Filipino students stand next to a burning replica of Chinese maritime surveillance ships at a rally in Manila.

(TED ALJIBE/AFP/Getty Images)

As China has worked to expand its role in the Pacific region, it has taken steps to protect its strategic trade routes, resources and markets from foreign interdiction. In part, this has meant trying to cement Beijing's long-standing claims to a broad swath of the South China Sea -- claims that many of China's Pacific Rim rivals dispute. Some, like the Philippines, have even gone so far as to take their competitors to court.

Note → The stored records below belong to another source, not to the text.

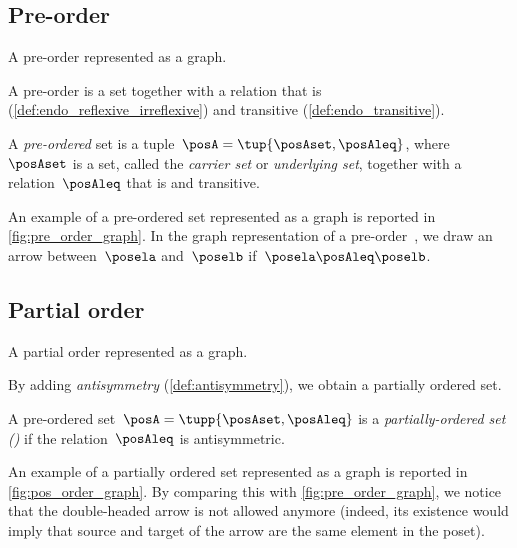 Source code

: 
\vspace{2cm}

\subsection{Pre-order}
\begin{marginfigure}
    \centering
    \caption{A pre-order represented as a graph.}
    \label{fig:pre_order_graph}
\end{marginfigure}

A pre-order is a set together with a relation that is  (\cref{def:endo_reflexive_irreflexive}) and transitive (\cref{def:endo_transitive}).
\begin{ctdefinition}
    \label{def:preorder}
    A \emph{pre-ordered} set is a tuple~$\posA = \tup{\posAset,\posAleq}$, where~$\posAset$ is a set, called the \emph{carrier set} or \emph{underlying set}, together with a relation~$\posAleq$ that is
     and transitive.
\end{ctdefinition}
An example of a pre-ordered set represented as a graph is reported in \cref{fig:pre_order_graph}.
In the graph representation of a pre-order~\posA, we draw an arrow between~$\posela$ and~$\poselb$ if~$\posela \posAleq \poselb$.

\vfill

\subsection{Partial order}

\begin{marginfigure}
    \centering
    \caption{A partial order represented as a graph.}
    \label{fig:pos_order_graph}
\end{marginfigure}
By adding \emph{antisymmetry} (\cref{def:antisymmetry}), we obtain a partially ordered set.

\begin{ctdefinition}
    \label{def:poset}
    A pre-ordered set~$\posA = \tupp{\posAset,\posAleq}$ is a \emph{partially-ordered set ()} if the relation~$\posAleq$ is antisymmetric.
\end{ctdefinition}

An example of a partially ordered set represented as a graph is reported in \cref{fig:pos_order_graph}.
By comparing this with \cref{fig:pre_order_graph}, we notice that the double-headed arrow is not allowed anymore (indeed, its existence would imply that source and target of the arrow are the same element in the poset).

In January 2013, Manila initiated legal proceedings against Beijing for violating the U.N. Convention on the Law of the Sea (UNCLOS), a 1994 regulation intended to provide predictable, mutually agreed-upon definitions and dispute resolution mechanisms to settle maritime conflicts. Since all of the South China Sea's major claimants (with the exception of Taiwan) are parties to the agreement, UNCLOS should, in theory, solve any disputes that take place there. The U.N. Permanent Court of Arbitration agreed...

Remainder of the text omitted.